*Given entries*
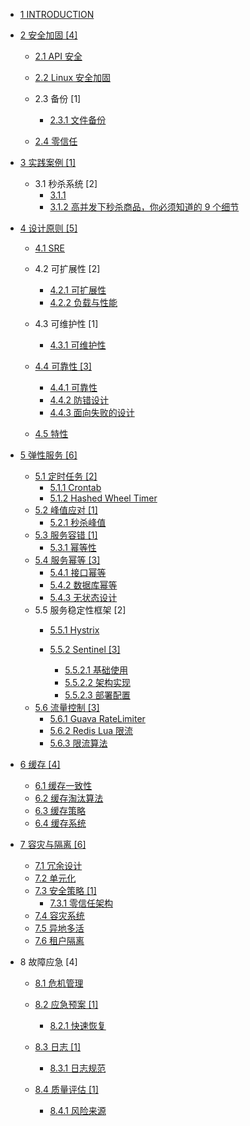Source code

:   - [1 INTRODUCTION](/INTRODUCTION.md)
  - [2 安全加固 [4]](/安全加固/README.md)
    - [2.1 API 安全](/安全加固/API%20安全/README.md)
      
    - [2.2 Linux 安全加固](/安全加固/Linux%20安全加固.md)
    - 2.3 备份 [1]
      - [2.3.1 文件备份](/安全加固/备份/文件备份.md)
    - [2.4 零信任](/安全加固/零信任/README.md)
      
  - [3 实践案例 [1]](/实践案例/README.md)
    - 3.1 秒杀系统 [2]
      - [3.1.1 ](/实践案例/秒杀系统/12306.md)
      - [3.1.2 高并发下秒杀商品，你必须知道的 9 个细节](/实践案例/秒杀系统/2021-高并发下秒杀商品，你必须知道的%209%20个细节.md)
  - [4 设计原则 [5]](/设计原则/README.md)
    - [4.1 SRE](/设计原则/SRE/README.md)
      
    - 4.2 可扩展性 [2]
      - [4.2.1 可扩展性](/设计原则/可扩展性/可扩展性.md)
      - [4.2.2 负载与性能](/设计原则/可扩展性/负载与性能.md)
    - 4.3 可维护性 [1]
      - [4.3.1 可维护性](/设计原则/可维护性/可维护性.md)
    - [4.4 可靠性 [3]](/设计原则/可靠性/README.md)
      - [4.4.1 可靠性](/设计原则/可靠性/可靠性.md)
      - [4.4.2 防错设计](/设计原则/可靠性/防错设计.md)
      - [4.4.3 面向失败的设计](/设计原则/可靠性/面向失败的设计.md)
    - [4.5 特性](/设计原则/特性/README.md)
      
  - [5 弹性服务 [6]](/弹性服务/README.md)
    - [5.1 定时任务 [2]](/弹性服务/定时任务/README.md)
      - [5.1.1 Crontab](/弹性服务/定时任务/Crontab.md)
      - [5.1.2 Hashed Wheel Timer](/弹性服务/定时任务/Hashed%20Wheel%20Timer.md)
    - [5.2 峰值应对 [1]](/弹性服务/峰值应对/README.md)
      - [5.2.1 秒杀峰值](/弹性服务/峰值应对/秒杀峰值.md)
    - [5.3 服务容错 [1]](/弹性服务/服务容错/README.md)
      - [5.3.1 幂等性](/弹性服务/服务容错/幂等性.md)
    - [5.4 服务幂等 [3]](/弹性服务/服务幂等/README.md)
      - [5.4.1 接口幂等](/弹性服务/服务幂等/接口幂等.md)
      - [5.4.2 数据库幂等](/弹性服务/服务幂等/数据库幂等.md)
      - [5.4.3 无状态设计](/弹性服务/服务幂等/无状态设计.md)
    - 5.5 服务稳定性框架 [2]
      - [5.5.1 Hystrix](/弹性服务/服务稳定性框架/Hystrix/README.md)
        
      - [5.5.2 Sentinel [3]](/弹性服务/服务稳定性框架/Sentinel/README.md)
        - [5.5.2.1 基础使用](/弹性服务/服务稳定性框架/Sentinel/基础使用.md)
        - [5.5.2.2 架构实现](/弹性服务/服务稳定性框架/Sentinel/架构实现.md)
        - [5.5.2.3 部署配置](/弹性服务/服务稳定性框架/Sentinel/部署配置.md)
    - [5.6 流量控制 [3]](/弹性服务/流量控制/README.md)
      - [5.6.1 Guava RateLimiter](/弹性服务/流量控制/Guava%20RateLimiter.md)
      - [5.6.2 Redis Lua 限流](/弹性服务/流量控制/Redis%20Lua%20限流.md)
      - [5.6.3 限流算法](/弹性服务/流量控制/限流算法.md)
  - [6 缓存 [4]](/缓存/README.md)
    - [6.1 缓存一致性](/缓存/缓存一致性.md)
    - [6.2 缓存淘汰算法](/缓存/缓存淘汰算法.md)
    - [6.3 缓存策略](/缓存/缓存策略.md)
    - [6.4 缓存系统](/缓存/缓存系统/README.md)
      
  - [7 容灾与隔离 [6]](/容灾与隔离/README.md)
    - [7.1 冗余设计](/容灾与隔离/冗余设计.md)
    - [7.2 单元化](/容灾与隔离/单元化.md)
    - [7.3 安全策略 [1]](/容灾与隔离/安全策略/README.md)
      - [7.3.1 零信任架构](/容灾与隔离/安全策略/零信任架构.md)
    - [7.4 容灾系统](/容灾与隔离/容灾系统.md)
    - [7.5 异地多活](/容灾与隔离/异地多活.md)
    - [7.6 租户隔离](/容灾与隔离/租户隔离.md)
  - 8 故障应急 [4]
    - [8.1 危机管理](/故障应急/危机管理/README.md)
      
    - [8.2 应急预案 [1]](/故障应急/应急预案/README.md)
      - [8.2.1 快速恢复](/故障应急/应急预案/快速恢复.md)
    - [8.3 日志 [1]](/故障应急/日志/README.md)
      - [8.3.1 日志规范](/故障应急/日志/日志规范.md)
    - [8.4 质量评估 [1]](/故障应急/质量评估/README.md)
      - [8.4.1 风险来源](/故障应急/质量评估/风险来源.md)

*Required work*
Look above for the line with "- [4.2.1 可扩展性](/设计原则/可扩展性/可扩展性.md)" and the line with "- [5 弹性服务 [6]](/弹性服务/README.md)". Retype those two lines and every line between them exactly, adding nothing.

*Response area*
      - [4.2.1 可扩展性](/设计原则/可扩展性/可扩展性.md)
      - [4.2.2 负载与性能](/设计原则/可扩展性/负载与性能.md)
    - 4.3 可维护性 [1]
      - [4.3.1 可维护性](/设计原则/可维护性/可维护性.md)
    - [4.4 可靠性 [3]](/设计原则/可靠性/README.md)
      - [4.4.1 可靠性](/设计原则/可靠性/可靠性.md)
      - [4.4.2 防错设计](/设计原则/可靠性/防错设计.md)
      - [4.4.3 面向失败的设计](/设计原则/可靠性/面向失败的设计.md)
    - [4.5 特性](/设计原则/特性/README.md)
      
  - [5 弹性服务 [6]](/弹性服务/README.md)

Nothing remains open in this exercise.